Guidelines for bug reports:
-
Use the GitHub issue search — check if the issue has already been reported.
-
Check if the issue has been fixed — try to reproduce it using the latest
master
or development branch in the repository. -
Isolate the problem — ideally create a reduced test case and a live example.
-
Please try to be as detailed as possible in your report. Include specific information about the environment - operating system and version, browser and version and steps required to reproduce the issue.
Feature requests are welcome. But take a moment to find out whether your idea fits with the scope and aims of the project. It's up to you to make a strong case for the inclusion of your feature. Please provide as much detail and context as possible.

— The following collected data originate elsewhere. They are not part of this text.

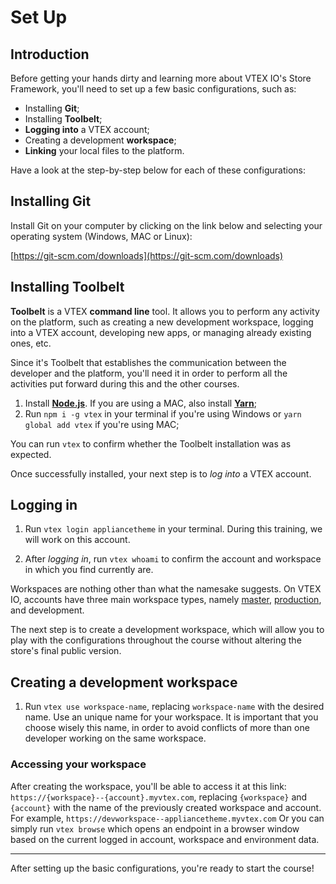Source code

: # Set Up

## Introduction

Before getting your hands dirty and learning more about VTEX IO's Store Framework, you'll need to set up a few basic configurations, such as:

- Installing **Git**;
- Installing **Toolbelt**;
- **Logging into** a VTEX account;
- Creating a development **workspace**;
- **Linking** your local files to the platform.

Have a look at the step-by-step below for each of these configurations:

## Installing Git

Install Git on your computer by clicking on the link below and selecting your operating system (Windows, MAC or Linux):

[https://git-scm.com/downloads](https://git-scm.com/downloads)

## Installing Toolbelt

**Toolbelt** is a VTEX **command line** tool. It allows you to perform any activity on the platform, such as creating a new development workspace, logging into a VTEX account, developing new apps, or managing already existing ones, etc.

Since it's Toolbelt that establishes the communication between the developer and the platform, you'll need it in order to perform all the activities put forward during this and the other courses.

1. Install [**Node.js**](https://nodejs.org/). If you are using a MAC, also install [**Yarn**](https://yarnpkg.com/);
2. Run `npm i -g vtex` in your terminal if you're using Windows or `yarn global add vtex` if you're using MAC;

You can run `vtex` to confirm whether the Toolbelt installation was as expected.

Once successfully installed, your next step is to _log into_ a VTEX account.

## Logging in

1. Run `vtex login appliancetheme` in your terminal. During this training, we will work on this account.

2. After _logging in_, run `vtex whoami` to confirm the account and workspace in which you find currently are.

Workspaces are nothing other than what the namesake suggests. On VTEX IO, accounts have three main workspace types, namely [master](https://developers.vtex.com/vtex-developer-docs/docs/vtex-io-documentation-promoting-a-workspace-to-master), [production](https://developers.vtex.com/vtex-developer-docs/docs/vtex-io-documentation-creating-a-production-workspace), and development.

The next step is to create a development workspace, which will allow you to play with the configurations throughout the course without altering the store's final public version.

## Creating a development workspace

1. Run `vtex use workspace-name`, replacing `workspace-name` with the desired name. Use an unique name for your workspace. It is important that you choose wisely this name, in order to avoid conflicts of more than one developer working on the same workspace.

### Accessing your workspace

After creating the workspace, you'll be able to access it at this link: `https://{workspace}--{account}.myvtex.com`, replacing `{workspace}` and `{account}` with the name of the previously created workspace and account. For example, `https://devworkspace--appliancetheme.myvtex.com` Or you can simply run `vtex browse` which opens an endpoint in a browser window based on the current logged in account, workspace and environment data.

---

After setting up the basic configurations, you're ready to start the course!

Contribution enquiries should take place before any significant pull request, otherwise you risk spending a lot of time working on something that we might have good reasons for rejecting.
- Clone the repo
git clone https://github.com/twitter/twitter-korean-text.git
- Change the code
- Run tests
mvn test
- You are almost certain to have broken a test, probably TwitterKoreanProcessorTest. You will see the difference of behavior in the console. Check if the difference improves the tokenizer. (Please copy and store the difference. It would be useful to have it in the review process.)
Goldenset Match Error: 올라와도 (올라Noun 와도Josa) -> (올라와Verb 도Eomi)
Goldenset Match Error: 동일조건변경허락 (동일조건변경허락Noun) -> (동일Noun 조건Noun 변경Noun 허락Noun)
Goldenset Match Error: 기획조정실장 (기획조정실장Noun) -> (기획Noun 조정Noun 실장Noun)
Goldenset Match Error: 안올라 (안Noun 올라Noun) -> (안Noun 올라Verb)
- Run src/main/scala/com/twitter/penguin/korean/tools/CreateParsingGoldenset.scala to update the golden set. You can run it via maven or your IDE. I would recommend using an IDE.
Good pull requests - patches, improvements, new features - are a fantastic help. They should remain focused in scope and avoid containing unrelated commits.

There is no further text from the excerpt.